> [Your instructions]
Wherever "server" appears in a line of the listing, report that line.

> [Task material]
● ● ● ●
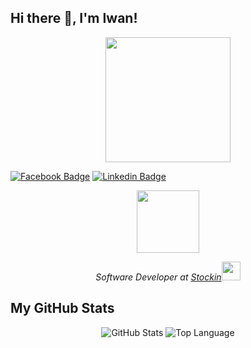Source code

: 
## Hi there 👋, I'm Iwan!  

<p align="center">
  <img src="https://media3.giphy.com/media/lT4AKdHB7OW3Z37GMH/giphy.webp" width="200">
</p>

 
[![Facebook Badge](https://img.shields.io/badge/-IwanHPrasetyo-3b5998?style=flat-square&labelColor=3b5998&logo=facebook&logoColor=white&link=https://www.facebook.com/nohara.s.iwan)](https://www.facebook.com/nohara.s.iwan) [![Linkedin Badge](https://img.shields.io/badge/-IwanHPrasetyo-blue?style=flat-square&logo=Linkedin&logoColor=white&link=http://linkedin.com/in/iwan-h-prasetyo-643344196/)](http://linkedin.com/in/iwan-h-prasetyo-643344196/)

<p align="center"><em><img src="https://www.stockin.co.id/wp-content/uploads/2020/03/stockin_landscape.png" width="100"></em></p>
<p align="center"><em>Software Developer at <a href="https://www.stockin.co.id/">Stockin</a><img src="https://media.giphy.com/media/WUlplcMpOCEmTGBtBW/giphy.gif" width="30"> 
</em></p>

## My GitHub Stats

<p align="center">
    <img alt = "GitHub Stats" src="https://github-readme-stats.vercel.app/api?username=IwanHPrasetyo&show_icons=true&hide=issues&icon_color=000000&hide_border=true&title_color=5391FE&text_color=555">
    <img alt = "Top Language" src="https://github-readme-stats.vercel.app/api/top-langs/?username=IwanHPrasetyo&hide=html,&hide_border=true&title_color=5391FE&text_color=555"
</p>

<!--
**IwanHPrasetyo/IwanHPrasetyo** is a ✨ _special_ ✨ repository because its `README.md` (this file) appears on your GitHub profile.

Here are some ideas to get you started:

- 🔭 I’m currently working on ...
- 🌱 I’m currently learning ...
- 👯 I’m looking to collaborate on ...
- 🤔 I’m looking for help with ...
- 💬 Ask me about ...
- 📫 How to reach me: ...
- 😄 Pronouns: ...
- ⚡ Fun fact: ...
-->
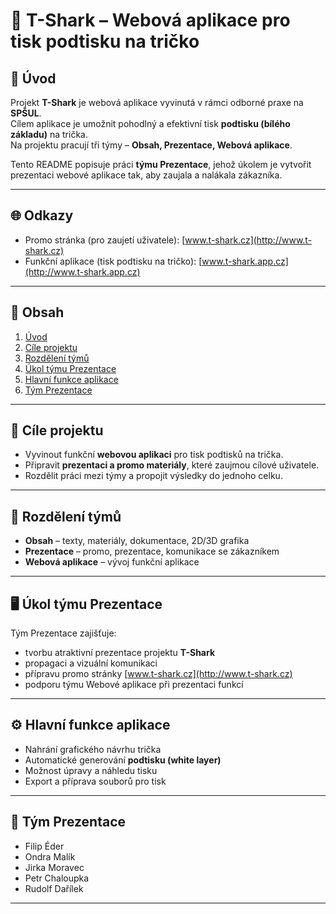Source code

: # 🦈 T-Shark – Webová aplikace pro tisk podtisku na tričko

## 📌 Úvod
Projekt **T-Shark** je webová aplikace vyvinutá v rámci odborné praxe na **SPŠUL**.  
Cílem aplikace je umožnit pohodlný a efektivní tisk **podtisku (bílého základu)** na trička.  
Na projektu pracují tři týmy – **Obsah, Prezentace, Webová aplikace**.  

Tento README popisuje práci **týmu Prezentace**, jehož úkolem je vytvořit prezentaci webové aplikace tak, aby zaujala a nalákala zákazníka.

---

## 🌐 Odkazy
- Promo stránka (pro zaujetí uživatele): [www.t-shark.cz](http://www.t-shark.cz)  
- Funkční aplikace (tisk podtisku na tričko): [www.t-shark.app.cz](http://www.t-shark.app.cz)  

---

## 📑 Obsah
1. [Úvod](#-úvod)  
2. [Cíle projektu](#-cíle-projektu)  
3. [Rozdělení týmů](#-rozdělení-týmů)  
4. [Úkol týmu Prezentace](#-úkol-týmu-prezentace)  
5. [Hlavní funkce aplikace](#-hlavní-funkce-aplikace)  
6. [Tým Prezentace](#-tým-prezentace)  
---

## 🎯 Cíle projektu
- Vyvinout funkční **webovou aplikaci** pro tisk podtisků na trička.  
- Připravit **prezentaci a promo materiály**, které zaujmou cílové uživatele.  
- Rozdělit práci mezi týmy a propojit výsledky do jednoho celku.  

---

## 👥 Rozdělení týmů
- **Obsah** – texty, materiály, dokumentace, 2D/3D grafika 
- **Prezentace** – promo, prezentace, komunikace se zákazníkem  
- **Webová aplikace** – vývoj funkční aplikace  

---

## 🖥 Úkol týmu Prezentace
Tým Prezentace zajišťuje:  
- tvorbu atraktivní prezentace projektu **T-Shark**  
- propagaci a vizuální komunikaci  
- přípravu promo stránky [www.t-shark.cz](http://www.t-shark.cz)  
- podporu týmu Webové aplikace při prezentaci funkcí  

---

## ⚙️ Hlavní funkce aplikace
- Nahrání grafického návrhu trička  
- Automatické generování **podtisku (white layer)**  
- Možnost úpravy a náhledu tisku  
- Export a příprava souborů pro tisk  

---

## 👥 Tým Prezentace
- Filip Éder  
- Ondra Malík  
- Jirka Moravec  
- Petr Chaloupka  
- Rudolf Dařílek  

---
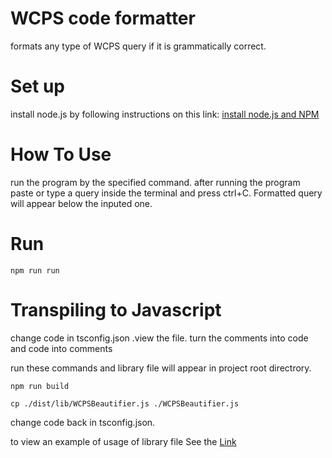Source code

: # WCPS code formatter
formats any type of WCPS query if it is grammatically correct.

# Set up

install node.js by following instructions on this link:
[install node.js and NPM](https://nodejs.org/en/download/package-manager)


# How To Use

run the program by the specified command. after running the program paste or type a query inside the terminal and press ctrl+C. Formatted query will appear below the inputed one.


# Run

`npm run run`


# Transpiling to Javascript

change code in tsconfig.json .view the file. turn the comments into code and code into comments

run these commands and library file will appear in project root directrory.

`npm run build`

`cp ./dist/lib/WCPSBeautifier.js ./WCPSBeautifier.js`

change code back in tsconfig.json.

to view an example of usage of library file See the [Link](https://github.com/nchabashvili/WCPS-Code-Beautifier.git)

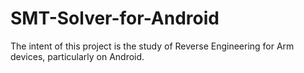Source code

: # SMT-Solver-for-Android
The intent of this project is the study of Reverse Engineering for Arm devices, particularly on Android.

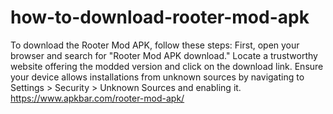 # how-to-download-rooter-mod-apk
To download the Rooter Mod APK, follow these steps: First, open your browser and search for "Rooter Mod APK download." Locate a trustworthy website offering the modded version and click on the download link. Ensure your device allows installations from unknown sources by navigating to Settings > Security > Unknown Sources and enabling it.
https://www.apkbar.com/rooter-mod-apk/

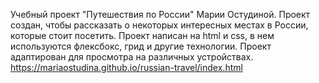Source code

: Учебный проект "Путешествия по России" Марии Остудиной.
Проект создан, чтобы рассказать о некоторых интересных местах в России, которые стоит посетить.
Проект написан на html и css, в нем используются флексбокс, грид и другие технологии. Проект адаптирован для просмотра на различных устройствах.
https://mariaostudina.github.io/russian-travel/index.html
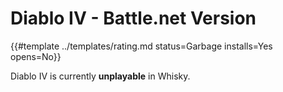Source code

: # Diablo IV - Battle.net Version
<!-- script:Aliases [
    "Diablo 4 Battle.net",
    "Diablo IV Battle.net"
] -->

{{#template ../templates/rating.md status=Garbage installs=Yes opens=No}}

<!--
## Setup

- Go to Config
    - Change Windows Version to 19042 (Make sure to press enter to submit the change)
    - Change Enhanced Sync mode to `ESync`
- Install Battle.net
- On the Battle.net login screen, press the cog icon in the top right. Click on `Advanced`, and disable `Use hardware acceleration when available`
- Go back to Whisky. Click on `File` > `Kill All Bottles`
- Restart Battle.net
- Login and install Diablo IV as normal
-->

Diablo IV is currently **unplayable** in Whisky.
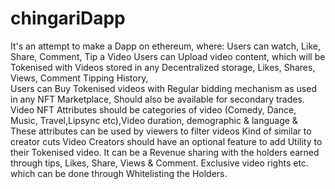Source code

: # chingariDapp
It's an attempt to make a Dapp on ethereum, where:
Users can watch, Like, Share, Comment, Tip a Video
Users can Upload video content, which will be Tokenised with Videos stored in any Decentralized storage, Likes, Shares, Views, Comment Tipping History,  
Users can Buy Tokenised videos with Regular bidding mechanism as used in any NFT Marketplace, Should also be available for secondary trades.
Video NFT Attributes should be categories of video (Comedy, Dance, Music, Travel,Lipsync etc),Video duration, demographic & language & These attributes can be used by viewers to filter videos Kind of similar to creator cuts 
Video Creators should have an optional feature to add Utility to their Tokenised video. It can be a Revenue sharing with the holders earned through tips, Likes, Share, Views & Comment. Exclusive video rights etc. which can be done through Whitelisting the Holders.
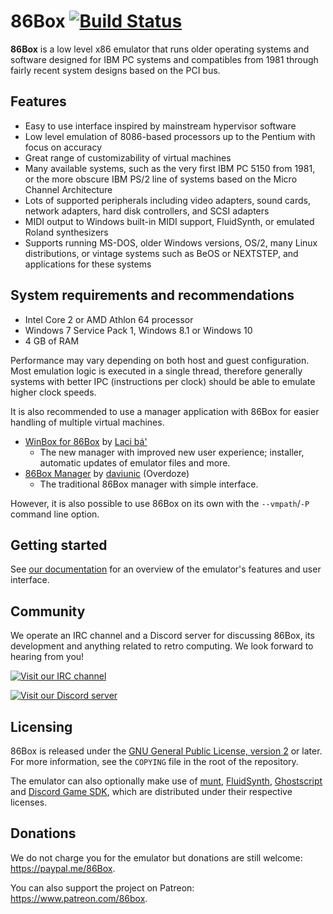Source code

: 86Box [![Build Status](http://ci.86box.net/job/86Box/badge/icon)](http://ci.86box.net/job/86Box)
=====
**86Box** is a low level x86 emulator that runs older operating systems and software designed for IBM PC systems and compatibles from 1981 through fairly recent system designs based on the PCI bus.

Features
--------
* Easy to use interface inspired by mainstream hypervisor software
* Low level emulation of 8086-based processors up to the Pentium with focus on accuracy
* Great range of customizability of virtual machines
* Many available systems, such as the very first IBM PC 5150 from 1981, or the more obscure IBM PS/2 line of systems based on the Micro Channel Architecture
* Lots of supported peripherals including video adapters, sound cards, network adapters, hard disk controllers, and SCSI adapters
* MIDI output to Windows built-in MIDI support, FluidSynth, or emulated Roland synthesizers
* Supports running MS-DOS, older Windows versions, OS/2, many Linux distributions, or vintage systems such as BeOS or NEXTSTEP, and applications for these systems

System requirements and recommendations
---------------------------------------
* Intel Core 2 or AMD Athlon 64 processor
* Windows 7 Service Pack 1, Windows 8.1 or Windows 10
* 4 GB of RAM

Performance may vary depending on both host and guest configuration. Most emulation logic is executed in a single thread, therefore generally systems with better IPC (instructions per clock) should be able to emulate higher clock speeds.

It is also recommended to use a manager application with 86Box for easier handling of multiple virtual machines.
* [WinBox for 86Box](https://github.com/laciba96/WinBox-for-86Box) by [Laci bá'](https://github.com/laciba96)
  * The new manager with improved new user experience; installer, automatic updates of emulator files and more.
* [86Box Manager](https://github.com/86Box/86BoxManager) by [daviunic](https://github.com/daviunic) (Overdoze)
  * The traditional 86Box manager with simple interface.

However, it is also possible to use 86Box on its own with the `--vmpath`/`-P` command line option.

Getting started
---------------
See [our documentation](https://86box.readthedocs.io/en/latest/index.html) for an overview of the emulator's features and user interface.

Community
---------
We operate an IRC channel and a Discord server for discussing 86Box, its development and anything related to retro computing. We look forward to hearing from you!

[![Visit our IRC channel](https://kiwiirc.com/buttons/irc.ringoflightning.net/86Box.png)](https://kiwiirc.com/client/irc.ringoflightning.net/?nick=86box|?#86Box)

[![Visit our Discord server](https://discordapp.com/api/guilds/262614059009048590/embed.png)](https://discord.gg/QXK9XTv)

Licensing
---------
86Box is released under the [GNU General Public License, version 2](https://www.gnu.org/licenses/old-licenses/gpl-2.0.html) or later. For more information, see the `COPYING` file in the root of the repository.

The emulator can also optionally make use of [munt](https://github.com/munt/munt), [FluidSynth](https://www.fluidsynth.org/), [Ghostscript](https://www.ghostscript.com/) and [Discord Game SDK](https://discord.com/developers/docs/game-sdk/sdk-starter-guide), which are distributed under their respective licenses.

Donations
---------
We do not charge you for the emulator but donations are still welcome:
https://paypal.me/86Box.

You can also support the project on Patreon:
https://www.patreon.com/86box.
● ● ● ●
> [The completed task]
We operate an IRC channel and a Discord server for discussing 86Box, its development and anything related to retro computing. We look forward to hearing from you!
[![Visit our Discord server](https://discordapp.com/api/guilds/262614059009048590/embed.png)](https://discord.gg/QXK9XTv)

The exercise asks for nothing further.